By closing the hatches that connect the four main modules - two Russian and two American - and monitoring them independently, the space agencies of both nations hope to narrow their search for the presumed leak.
While Russia insists the leak has stabilised, NASA said it continued to cost the station 1-1/2 to 3 pounds of air a day.
"Americans know their systems well and Russian academics know their systems and therefore they need to be separated to see where the pressure loss is occurring, in which section of the station," Vyacheslav Mikhailichenko, spokesman for Russian space agency Rosaviakosmos, told Reuters on Friday.
The astronauts, Michael Foale and Alexander Kaleri, would be confined on Wednesday to the Russian Zvezda module, where their Russian Soyuz escape capsule is docked.
That would halt all their science work and separate them from most of the communication equipment on the station located in the US Destiny laboratory module.
"Since that's [Zvezda module] where the (carbon dioxide) scrubbing systems are, and the potty and the galley, the crew will have to reside in there. They'll probably have to stay in this isolated state for four or five days," said space station operations integration manager Mike Seffredini at NASA.
The module is designed for two, so comfort is no issue.
But they will be suspending operations on the very day US President George Bush is expected to announce the future of the space station in a major policy address on space flight.
The station has numerous critics who argue it has demonstrated no real scientific merit since orbital assembly began in 1998, is too costly, at $95 billion, and is in constant need of repair.

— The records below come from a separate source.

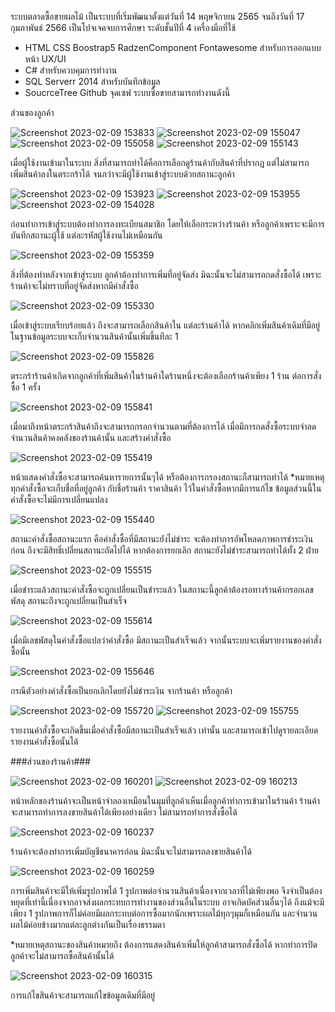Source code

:ระบบตลาดซื้อขายผลไม้ เป็นระบบที่เริ่มพัฒนาตั้งแต่วันที่ 14 พฤษจิกายน 2565 จนถึงวันที่ 17 กุมภาพันธ์ 2566
เป็นโปจเจคจบการศึกษา ระดับชั้นปีที่ 4 
เครื่องมือที่ใช้
- HTML CSS Boostrap5 RadzenComponent Fontawesome สำหรับการออกแบบหน้า UX/UI
- C# สำหรับควบคุมการทำงาน
- SQL Serverr 2014 สำหรับบันทึกข้อมูล
- SoucrceTree Github จุดเซฟ
ระบบซื้อขายสามารถทำงานดังนี้

ส่วนของลูกค้า

![Screenshot 2023-02-09 153833](https://user-images.githubusercontent.com/105155094/219531415-491b527d-41cd-4a4b-81b6-c384961a6c95.png)
![Screenshot 2023-02-09 155047](https://user-images.githubusercontent.com/105155094/219531720-8b82077b-b801-492a-aded-71c5b8be109b.png)
![Screenshot 2023-02-09 155058](https://user-images.githubusercontent.com/105155094/219531755-967d3ed5-af17-4dc5-9fee-3bba8a12d348.png)
![Screenshot 2023-02-09 155143](https://user-images.githubusercontent.com/105155094/219531765-69bc78d0-0db6-4a19-b689-329ab9d2b706.png)

เมื่อผู้ใช้งานเข้ามาในระบบ สิ่งที่สามารถทำได้คือการเลือกดูร้านค้ากับสินค้าที่ปรากฏ แต่ไม่สามารถเพิ่มสินค้าลงในตระกร้าได้ จนกว่าจะมีผู้ใช้งานเข้าสู่ระบบด้วยสถานะลูกค้า

![Screenshot 2023-02-09 153923](https://user-images.githubusercontent.com/105155094/219532063-5a1772a2-3d69-47d5-80e7-9dfe349cb549.png)
![Screenshot 2023-02-09 153955](https://user-images.githubusercontent.com/105155094/219532069-3d393d2a-d0da-47ca-bc1d-7a107510bf4e.png)
![Screenshot 2023-02-09 154028](https://user-images.githubusercontent.com/105155094/219532073-271b64a0-9556-45db-bd49-7976d2f8b5f0.png)

ก่อนทำการเข้าสู่ระบบต้องทำการลงทะเบียนสมาชิก โดยให้เลือกระหว่างร้านค้า หรือลูกค้าเพราะจะมีการบันทึกสถานะผู้ใช้ แต่ละรหัสผู้ใช้งานไม่เหมือนกัน

![Screenshot 2023-02-09 155359](https://user-images.githubusercontent.com/105155094/219532810-4df8b0c6-77cd-4d6d-803d-f7809923b83f.png)

สิ่งที่ต้องทำหลังจากเข้าสู่ระบบ ลูกค้าต้องทำการเพิ่มที่อยู่จัดส่ง มิฉะนั้นจะไม่สามารถกดสั่งซื้อได้ เพราะร้านค้าจะไม่ทราบที่อยู่จัดส่งหากมีคำสั่งซื้อ

![Screenshot 2023-02-09 155330](https://user-images.githubusercontent.com/105155094/219533270-ca58a220-9402-4dc8-a0ed-2dcd1f6e02c4.png)

เมื่อเข้าสู่ระบบเรียบร้อยแล้ว ถึงจะสามารถเลือกสินค้าใน แต่ละร้านค้าได้ หากคลิกเพิ่มสินค้าเดิมที่มีอยู่ในฐานข้อมูลระบบจะเก็บจำนวนสินค้านั้นเพิ่มขึ้นทีละ 1

![Screenshot 2023-02-09 155826](https://user-images.githubusercontent.com/105155094/219533364-a5b0b0c2-ce6f-4d1e-9abb-a65d7b2c1c74.png)

ตระกร้าร้านค้าเกิดจากลูกค้าที่เพิ่มสินค้าในร้านค้าใดร้านหนึ่งจะต้องเลือกร้านค้าเพียง 1 ร้าน ต่อการสั่งซื้อ 1 ครั้ง

![Screenshot 2023-02-09 155841](https://user-images.githubusercontent.com/105155094/219533573-7c29e854-91c9-4ce4-ad05-930792489e0c.png)

เมื่อมาถึงหน้าตระกร้าสินค้าถึงจะสามารถกรอกจำนวนตามที่ต้องการได้ เมื่อมีการกดสั่งซื้อระบบจำลดจำนวนสินค้าคงคลังของร้านค้านั้น และสร้างคำสั่งซื้อ

![Screenshot 2023-02-09 155419](https://user-images.githubusercontent.com/105155094/219534467-5062a43a-644d-4948-976c-648329053f10.png)

หน้าแสดงคำสั่งซื้อจะสามารถค้นหารายการนั้นๆได้ หรือต้องการกรองสถานะก็สามารถทำได้ 
*หมายเหตุ ทุกคำสั่งซื้อจะเก็บชื่อที่อยู่ลูกค้า กับชื่อร้านค้า ราคาสินค้า ไว้ในคำสั่งซื้อหากมีการแก้ไข ข้อมูลส่วนนี้ในคำสั่งซื้อจะไม่มีการเปลี่ยนแปลง

![Screenshot 2023-02-09 155440](https://user-images.githubusercontent.com/105155094/219534598-8a75ba6f-e3b3-4022-871f-43c9793d01fb.png)

สถานะคำสั่งซื้อสถานะแรก คือคำสั่งซื้อที่มีสถานะยังไม่ชำระ จะต้องทำการอัพโหลดภาพการชำระเงินก่อน ถึงจะมีสิทธิ์เปลี่ยนสถานะถัดไปได้ หากต้องการยกเลิก สถานะยังไม่ชำระสามารถทำได้ทั้ง 2 ฝ่าย

![Screenshot 2023-02-09 155515](https://user-images.githubusercontent.com/105155094/219534872-ec56c3a2-ee3f-4e73-997b-3d726ae625e5.png)

เมื่อชำระแล้วสถานะคำสั่งซื้อจะถูกเปลี่ยนเป็นชำระแล้ว ในสถานะนี้ลูกค้าต้องรอทางร้านค้ากรอกเลขพัสดุ สถานะถึงจะถูกเปลี่ยนเป็นสำเร็จ 

![Screenshot 2023-02-09 155614](https://user-images.githubusercontent.com/105155094/219534881-201dbc4e-d851-4829-9b1f-3b6162a35a7f.png)

เมื่อมีเลขพัสดุในคำสั่งซื้อแปลว่าคำสั่งซื้อ มีสถานะเป็นสำเร็จแล้ว จากนั้นระบบจะเพิ่มรายงานของคำสั่งซื้อนั้น

![Screenshot 2023-02-09 155646](https://user-images.githubusercontent.com/105155094/219535668-f5e6281f-4186-4c4e-a88a-826a8b2f9efb.png)

กรณีตัวอย่างคำสั่งซื้อเป็นยกเลิกโดยยังไม่ชำระเงิน จากร้านค้า หรือลูกค้า

![Screenshot 2023-02-09 155720](https://user-images.githubusercontent.com/105155094/219535854-2bbddd48-c29a-4fb4-9017-511b4b952165.png)
![Screenshot 2023-02-09 155755](https://user-images.githubusercontent.com/105155094/219535858-4898db5c-3e65-40e0-aba2-e37131a02b8f.png)

รายงานคำสั่งซื้อจะเกิดขึ้นเมื่อคำสั่งซื้อมีสถานะเป็นสำเร็จแล้ว เท่านั้น และสามารถเข้าไปดูรายละเอียดรายงานคำสั่งซื้อนั้นได้

###ส่วนของร้านค้า###

![Screenshot 2023-02-09 160201](https://user-images.githubusercontent.com/105155094/219538599-01a01a23-5c40-4956-b76f-484be183e73e.png)
![Screenshot 2023-02-09 160213](https://user-images.githubusercontent.com/105155094/219538619-59472fda-dcab-4c41-9c8c-d0f82b8745ff.png)


หน้าหลักของร้านค้าจะเป็นหน้าจำลองเหมือนในมุมที่ลูกค้าเห็นเมื่อลูกค้าทำการเข้ามาในร้านค้า ร้านค้าจะสามารถทำการลงขายสินค้าได้เพียงอย่างเดียว ไม่สามารถทำการสั่งซื้อได้

![Screenshot 2023-02-09 160237](https://user-images.githubusercontent.com/105155094/219538240-384d3361-2139-4298-817c-9e1ea26a4c8a.png)

ร้านค้าจะต้องทำการเพิ่มบัญชีธนาคารก่อน มิฉะนั้นจะไม่สามารถลงขายสินค้าได้

![Screenshot 2023-02-09 160259](https://user-images.githubusercontent.com/105155094/219538738-dee19432-1277-4340-9004-1d547bd61548.png)

การเพิ่มสินค้าจะมีให้เพิ่มรูปภาพได้ 1 รูปภาพต่อจำนวนสินค้าเนื่องจากเวลาที่ไม่เพียงพอ จึงจำเป็นต้องหยุดที่เท่านี้เนื่องจากอาจส่งผลกระทบการทำงานของส่วนอื่นในระบบ อาจเกิดบัคส่วนอื่นๆได้ ถึงแม้จะมีเพียง 1 รูปภาพการก็ไม่ค่อยมีผลกระทบต่อการซื้อมากนักเพราะผลไม้ทุกๆมุมก็เหมือนกัน และจำนวนผลไม้ค่อยข้างมากแต่ละลูกต่างกันเป็นเรื่องธรรมดา

*หมายเหตุสถานะของสินค้าหมายถึง ต้องการแสดงสินค้าเพิ่มให้ลูกค้าสามารถสั่งซื้อได้ หากทำการปิดลูกค้าจะไม่สามารถซื้อสินค้านั้นได้

![Screenshot 2023-02-09 160315](https://user-images.githubusercontent.com/105155094/219539219-dea18c7a-6464-4249-b4cd-c75d03c18708.png)

การแก้ไขสินค้าจะสามารถแก้ไขข้อมูลเดิมที่มีอยู่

Defenders compare it to national laboratories, which rarely announce headline-grabbing discoveries, but daily contribute to the ongoing work of science.
What is beyond doubt is that the project is four years behind schedule, in part because the US shuttle fleet has been grounded since February 2003 after Columbia broke apart, but also because of Russia's money woes.
Russia has assumed full responsibility for launching manned and cargo ships to keep the station in orbit, but modules belonging to NASA's other international partners remain in storage at the Kennedy Space Centre in Florida.
Both NASA and Rosaviakosmos say the space station crew are in no danger.
But the Russians and their US partners disagree on the amount of air being lost.
Mikhailichenko said there had been a decline in pressure between 31 December and 5 January and it had now stabilised. NASA says the fall started on 22 December and is continuing, but at about half the rate it was.
"Today we can establish the fact that the pressure is within a normal range," Mikhailichenko said, adding small weekly fluctuations were normal and depended on oxygen and humidity levels and other factors.